Rodolphe Audette, 5e président de la Banque Nationale, devant le Tribunal de l’histoire

Nos livres d’histoire sont presque muets sur la vie de Rodolphe Audette, 5e président de la Banque Nationale, de 1896 à 1921. Il s’il en va ainsi, bientôt l’histoire aura oublié à tout jamais l’héritage de cet homme qui, au milieu du 19e siècle, avait quitté  le petit village de Beaumont pour devenir une des personnes les plus en vue au Québec de l’époque. La ville de Lévis décidera le 26 août prochain de la demande en démolition d’une belle et prestigieuse demeure que le banquier Audette s’était fait construire en 1910 sur la falaise de Lévis, devant le panorama de Québec. Retraçons les origines de Rodolphe Audette, établissons sa contribution au développement économique du pays, et rappelons les critères que devra considérer le comité de démolition de Lévis dans sa prise de décision.

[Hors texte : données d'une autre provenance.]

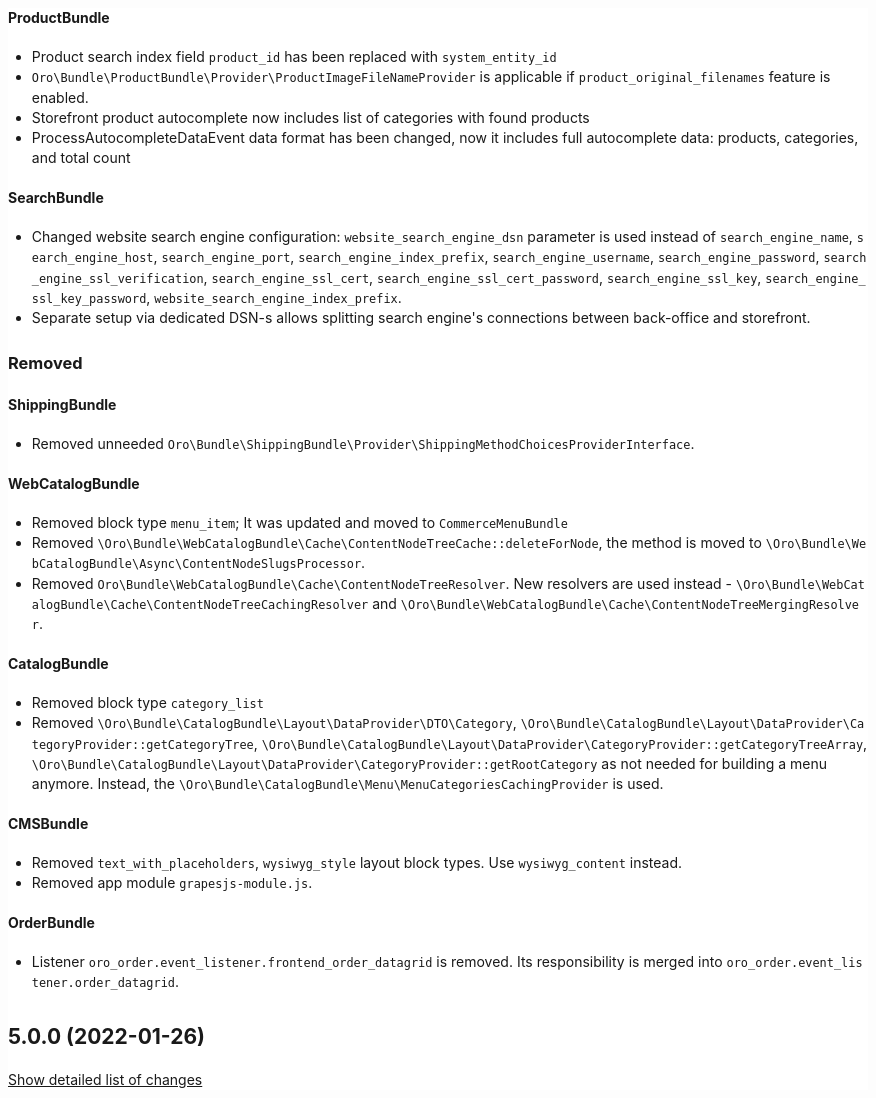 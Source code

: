 #### ProductBundle
* Product search index field `product_id` has been replaced with `system_entity_id`
* `Oro\Bundle\ProductBundle\Provider\ProductImageFileNameProvider` is applicable if `product_original_filenames` feature is enabled.
* Storefront product autocomplete now includes list of categories with found products
* ProcessAutocompleteDataEvent data format has been changed, now it includes full autocomplete data: products, categories, and total count

#### SearchBundle
* Changed website search engine configuration: `website_search_engine_dsn` parameter is used instead of `search_engine_name`, `search_engine_host`, `search_engine_port`, `search_engine_index_prefix`, `search_engine_username`, `search_engine_password`, `search_engine_ssl_verification`, `search_engine_ssl_cert`,  `search_engine_ssl_cert_password`, `search_engine_ssl_key`, `search_engine_ssl_key_password`, `website_search_engine_index_prefix`.
* Separate setup via dedicated DSN-s allows splitting search engine's connections between back-office and storefront.

### Removed

#### ShippingBundle
* Removed unneeded `Oro\Bundle\ShippingBundle\Provider\ShippingMethodChoicesProviderInterface`.

#### WebCatalogBundle
* Removed block type `menu_item`; It was updated and moved to `CommerceMenuBundle`
* Removed `\Oro\Bundle\WebCatalogBundle\Cache\ContentNodeTreeCache::deleteForNode`, the method is moved to `\Oro\Bundle\WebCatalogBundle\Async\ContentNodeSlugsProcessor`. 
* Removed `Oro\Bundle\WebCatalogBundle\Cache\ContentNodeTreeResolver`. New resolvers are used instead - `\Oro\Bundle\WebCatalogBundle\Cache\ContentNodeTreeCachingResolver` and `\Oro\Bundle\WebCatalogBundle\Cache\ContentNodeTreeMergingResolver`.

#### CatalogBundle
* Removed block type `category_list`
* Removed `\Oro\Bundle\CatalogBundle\Layout\DataProvider\DTO\Category`, `\Oro\Bundle\CatalogBundle\Layout\DataProvider\CategoryProvider::getCategoryTree`, `\Oro\Bundle\CatalogBundle\Layout\DataProvider\CategoryProvider::getCategoryTreeArray`, `\Oro\Bundle\CatalogBundle\Layout\DataProvider\CategoryProvider::getRootCategory` as not needed for building a menu anymore. Instead, the `\Oro\Bundle\CatalogBundle\Menu\MenuCategoriesCachingProvider` is used.

#### CMSBundle
* Removed `text_with_placeholders`, `wysiwyg_style` layout block types. Use `wysiwyg_content` instead.
* Removed app module `grapesjs-module.js`.

#### OrderBundle
* Listener `oro_order.event_listener.frontend_order_datagrid` is removed. Its responsibility is merged
  into `oro_order.event_listener.order_datagrid`.


## 5.0.0 (2022-01-26)
[Show detailed list of changes](incompatibilities-5-0.md)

 La Maison Rodolphe Audette et la vue sur Québec

La Maison Rodolphe Audette, dans ses beaux jours. À remarquer la galerie et le fronton néo-clasique supportés par des doubles colonnes
La maison Rodolphe Audette vers 1910, dans ses beaux jours. À remarquer la galerie et le fronton néo-clasique supportés par des doubles colonnes
La maison Audette, en instance de démolition, avril 2014
La maison Audette, en instance de démolition, avril 2014
À partie de la maison Audette, vue de Québec et de l'édifice Thibaudeau
Vue contemporaine sur Québec, Place de Paris et  l’édifice Thibaudeau, coin inférieur gauche
Vers 1905,  Québec et l'activité maritime sur le Saint-Laurent
Vers 1905, Québec et l’activité maritime sur le Saint-Laurent

Un garçon de Beaumont aux origines écossaises et canadiennes

Rodolphe Audette, né en 1843 à Beaumont, était le fils de Flore Fraser et de Jean-Léon Audette. Flore Fraser était la petite fille de Hugh (Augustin) Fraser, un soldat écossais du  78e régiment des Fraser Highlanders. Le 78e régiment participa à la bataille des Plaines d’Abraham et celle de Sainte-Foy. Cantonné à Beaumont en 1761, Hugh s’était épris de Françoise Adam, une des filles d’un notaire local. En 1763, Fraser obtint du général Murray la permission de se marier à la demoiselle de son coeur.  L’historien Benjamin Sulte dira plus tard : Ce sont les Écossais qui ont gagné le cœur du Canada, et ce sont les Canadiennes qui ont gagné le cœur des Écossais ». Hugh Fraser s’était établi comme cabaretier, négociant  et marchand. Il acheta, loua et revendit des terres. La génération suivante fut active dans le négoce et le commerce.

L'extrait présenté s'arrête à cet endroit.